Definition of Domestic Violence
From a clinical or behavioral perspective, domestic violence is defined as “a pattern of assaultive and/ or coercive behaviors, including physical, sexual, and psychological attacks, as well as economic coercion, that adults or adolescents use against their intimate partners,” according to a guide from the United States Children’s Bureau. It’s similar to dating violence in terms of being a pattern of abusive behavior used to control or intimidate a partner, although it may or may not be from a romantic relationship.
How Common Is Domestic Violence Towards Women?
- One in four women experiences “intimate partner physical violence, intimate partner contact sexual violence, and/or intimate partner stalking“.
- One in four women has been the victim of severe physical violence by an intimate partner.

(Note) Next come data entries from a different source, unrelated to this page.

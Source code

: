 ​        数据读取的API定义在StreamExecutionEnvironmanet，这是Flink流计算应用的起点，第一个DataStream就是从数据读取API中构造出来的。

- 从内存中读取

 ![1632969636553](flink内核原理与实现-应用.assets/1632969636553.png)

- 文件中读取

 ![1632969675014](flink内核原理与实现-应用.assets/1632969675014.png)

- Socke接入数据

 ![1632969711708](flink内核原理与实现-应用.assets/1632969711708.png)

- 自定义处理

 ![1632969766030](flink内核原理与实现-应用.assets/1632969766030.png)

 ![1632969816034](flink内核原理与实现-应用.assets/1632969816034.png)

- Everyday, over 20,000 phone calls are placed to domestic violence hotlines around the United States.
Domestic Violence Tips
Whether you are experiencing domestic violence or need to help a friend out, here are a few more tips from WomensLaw.Org:
- Avoid scarves or long jewelry: As sad as it is to say, your abuser could use these accessories to strangle you.

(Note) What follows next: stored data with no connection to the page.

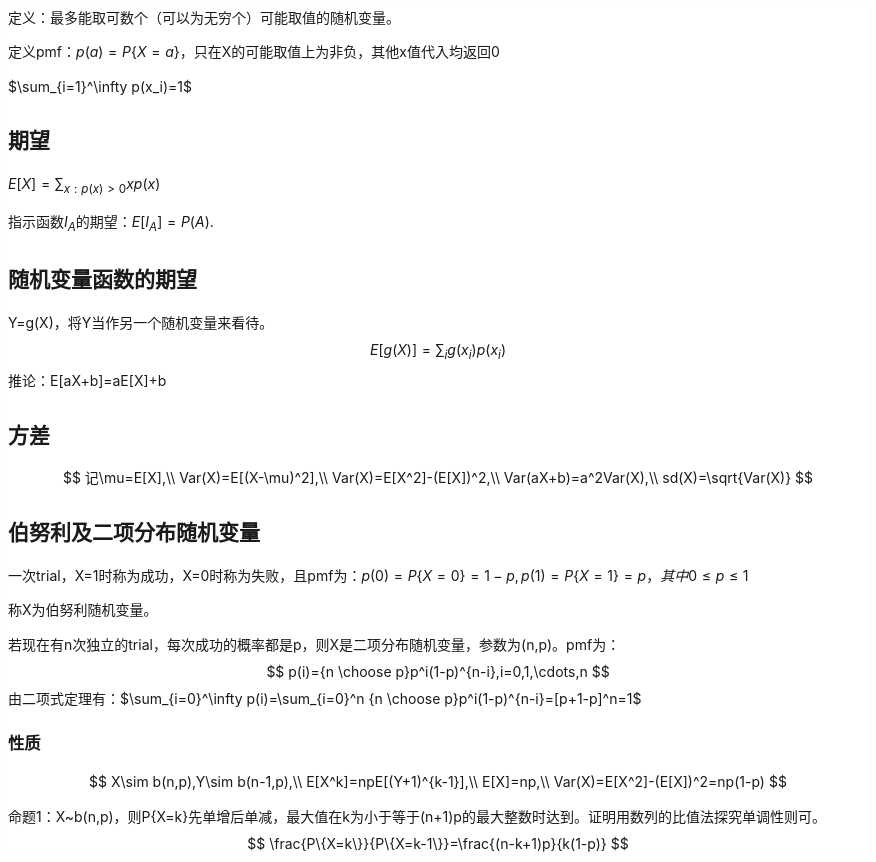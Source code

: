 定义：最多能取可数个（可以为无穷个）可能取值的随机变量。

定义pmf：$p(a)=P\{X=a\}$，只在X的可能取值上为非负，其他x值代入均返回0

$\sum_{i=1}^\infty p(x_i)=1$

## 期望

$E[X]=\sum_{x:p(x)>0}xp(x)$

指示函数$I_A$的期望：$E[I_A]=P(A)$.

## 随机变量函数的期望

Y=g(X)，将Y当作另一个随机变量来看待。
$$
E[g(X)]=\sum_i g(x_i)p(x_i)
$$
推论：E[aX+b]=aE[X]+b

## 方差

$$
记\mu=E[X],\\
Var(X)=E[(X-\mu)^2],\\
Var(X)=E[X^2]-(E[X])^2,\\
Var(aX+b)=a^2Var(X),\\
sd(X)=\sqrt{Var(X)}
$$

## 伯努利及二项分布随机变量

一次trial，X=1时称为成功，X=0时称为失败，且pmf为：$p(0)=P\{X=0\}=1-p,p(1)=P\{X=1\}=p，其中0\leq p\leq 1$

称X为伯努利随机变量。

若现在有n次独立的trial，每次成功的概率都是p，则X是二项分布随机变量，参数为(n,p)。pmf为：
$$
p(i)={n \choose p}p^i(1-p)^{n-i},i=0,1,\cdots,n
$$
由二项式定理有：$\sum_{i=0}^\infty p(i)=\sum_{i=0}^n {n \choose p}p^i(1-p)^{n-i}=[p+1-p]^n=1$

### 性质

$$
X\sim b(n,p),Y\sim b(n-1,p),\\
E[X^k]=npE[(Y+1)^{k-1}],\\
E[X]=np,\\
Var(X)=E[X^2]-(E[X])^2=np(1-p)
$$

命题1：X~b(n,p)，则P{X=k}先单增后单减，最大值在k为小于等于(n+1)p的最大整数时达到。证明用数列的比值法探究单调性则可。
$$
\frac{P\{X=k\}}{P\{X=k-1\}}=\frac{(n-k+1)p}{k(1-p)}
$$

- Keep important papers handy: In case you need to leave in a hurry, gather your birth certificate, social security card, passport, and other important documents in a place that’s easy to reach but hidden from your abuser.
- Get your car ready: Try to always have a full tank of gas and back your way into your driveway if you need to make a quick escape.
Definition of Harassment
Harassment, which typically refers to behavior in the workplace, is defined as “unwelcome conduct that is based on race, color, religion, sex (including pregnancy), national origin, age (40 or older), disability or genetic information,” according to an article from the United States Equal Employment Opportunity Commission. Harassment becomes illegal when the conduct is a condition of employment or if it creates an “intimidating, hostile or abusive” work environment for the victim. It can include verbal harassment, unwelcome touching, digital harassment, being followed, flashed, or sexually assaulted.

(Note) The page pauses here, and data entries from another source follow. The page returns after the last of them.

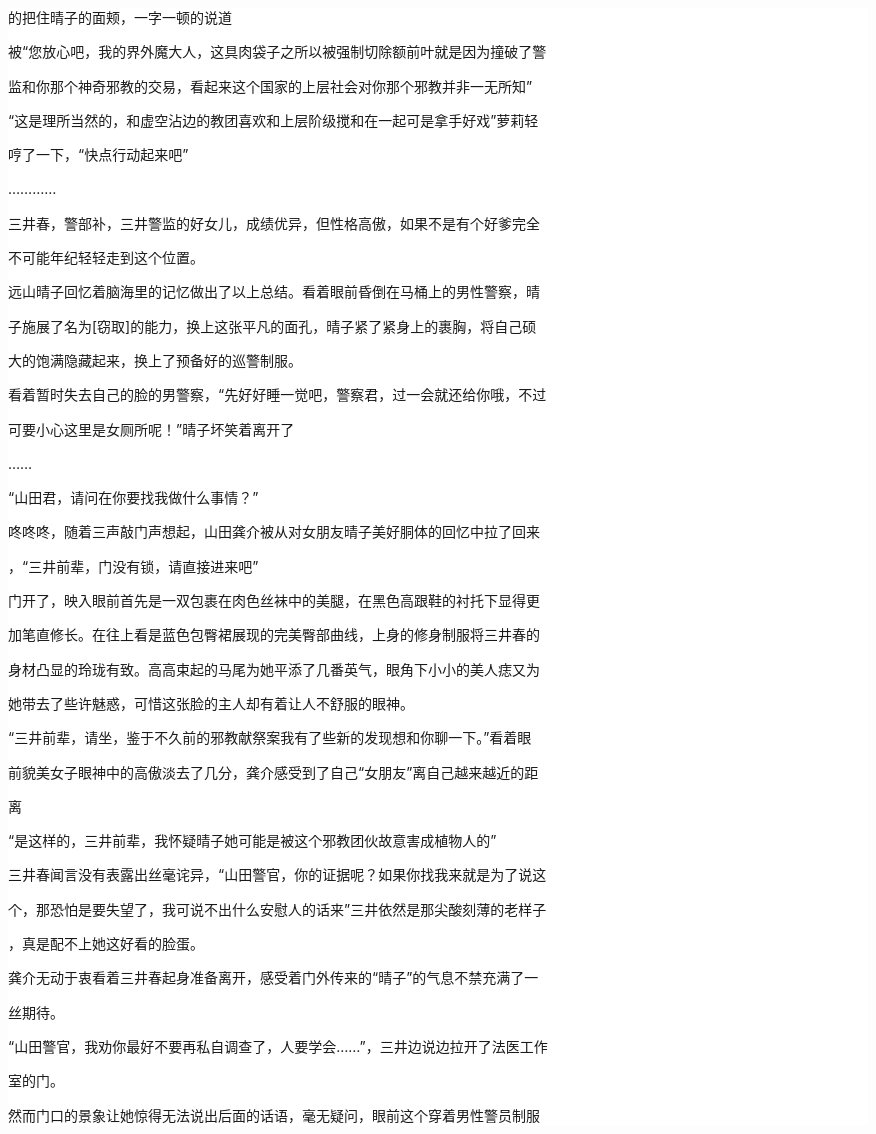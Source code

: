 的把住晴子的面颊，一字一顿的说道

被“您放心吧，我的界外魔大人，这具肉袋子之所以被强制切除额前叶就是因为撞破了警

监和你那个神奇邪教的交易，看起来这个国家的上层社会对你那个邪教并非一无所知”

“这是理所当然的，和虚空沾边的教团喜欢和上层阶级搅和在一起可是拿手好戏”萝莉轻

哼了一下，“快点行动起来吧”

…………

三井春，警部补，三井警监的好女儿，成绩优异，但性格高傲，如果不是有个好爹完全

不可能年纪轻轻走到这个位置。

远山晴子回忆着脑海里的记忆做出了以上总结。看着眼前昏倒在马桶上的男性警察，晴

子施展了名为[窃取]的能力，换上这张平凡的面孔，晴子紧了紧身上的裹胸，将自己硕

大的饱满隐藏起来，换上了预备好的巡警制服。

看着暂时失去自己的脸的男警察，“先好好睡一觉吧，警察君，过一会就还给你哦，不过

可要小心这里是女厕所呢！”晴子坏笑着离开了

……

“山田君，请问在你要找我做什么事情？”

咚咚咚，随着三声敲门声想起，山田龚介被从对女朋友晴子美好胴体的回忆中拉了回来

，“三井前辈，门没有锁，请直接进来吧”

门开了，映入眼前首先是一双包裹在肉色丝袜中的美腿，在黑色高跟鞋的衬托下显得更

加笔直修长。在往上看是蓝色包臀裙展现的完美臀部曲线，上身的修身制服将三井春的

身材凸显的玲珑有致。高高束起的马尾为她平添了几番英气，眼角下小小的美人痣又为

她带去了些许魅惑，可惜这张脸的主人却有着让人不舒服的眼神。

“三井前辈，请坐，鉴于不久前的邪教献祭案我有了些新的发现想和你聊一下。”看着眼

前貌美女子眼神中的高傲淡去了几分，龚介感受到了自己“女朋友”离自己越来越近的距

离

“是这样的，三井前辈，我怀疑晴子她可能是被这个邪教团伙故意害成植物人的”

三井春闻言没有表露出丝毫诧异，“山田警官，你的证据呢？如果你找我来就是为了说这

个，那恐怕是要失望了，我可说不出什么安慰人的话来”三井依然是那尖酸刻薄的老样子

，真是配不上她这好看的脸蛋。

龚介无动于衷看着三井春起身准备离开，感受着门外传来的“晴子”的气息不禁充满了一

丝期待。

“山田警官，我劝你最好不要再私自调查了，人要学会……”，三井边说边拉开了法医工作

室的门。

然而门口的景象让她惊得无法说出后面的话语，毫无疑问，眼前这个穿着男性警员制服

How Common Is Harassment Towards Women?
A recent article from National Public Radio reported on an online survey from the nonprofit organization Stop Street Harassment which found that:
- 81% of women have been sexually harassed in some form during their lifetimes.
- More than 75% of women have been verbally harassed, while 51% of women have experiencing unwelcome sexual touching.
- Over a third of women who have been victims of sexual harassment or assault have felt depressed or anxious after.
In an article called “Dealing with Harassers,” the Stop Street Harassment organization provides several tips for women, including:
- Report it: If you’re in the workplace, your employer is legally required to deal with office harassment, so call or write the company to let them know what’s happening.
- Intervene: If you see someone else being harassed, offer to help them or tell the harasser that their behavior is unacceptable. This is especially effective if it’s done by men, as men tend to look towards their own gender for approval.
- Respond calmly: Without insulting the person personally, let the harasser know that their actions are “unwelcome, unacceptable and wrong”.
Recap of Women’s Safety And Security Guide
Violence towards women can come in many forms, so it’s important to be aware of all the risks that women face, whether you are a woman or not. In general, if you’re a victim of any sort of violence, don’t be afraid to ask for help from someone you trust, a therapist or a hotline. If you see or know of someone else experiencing violence in any form, don’t be a bystander— help them out just like you’d like them to do for you.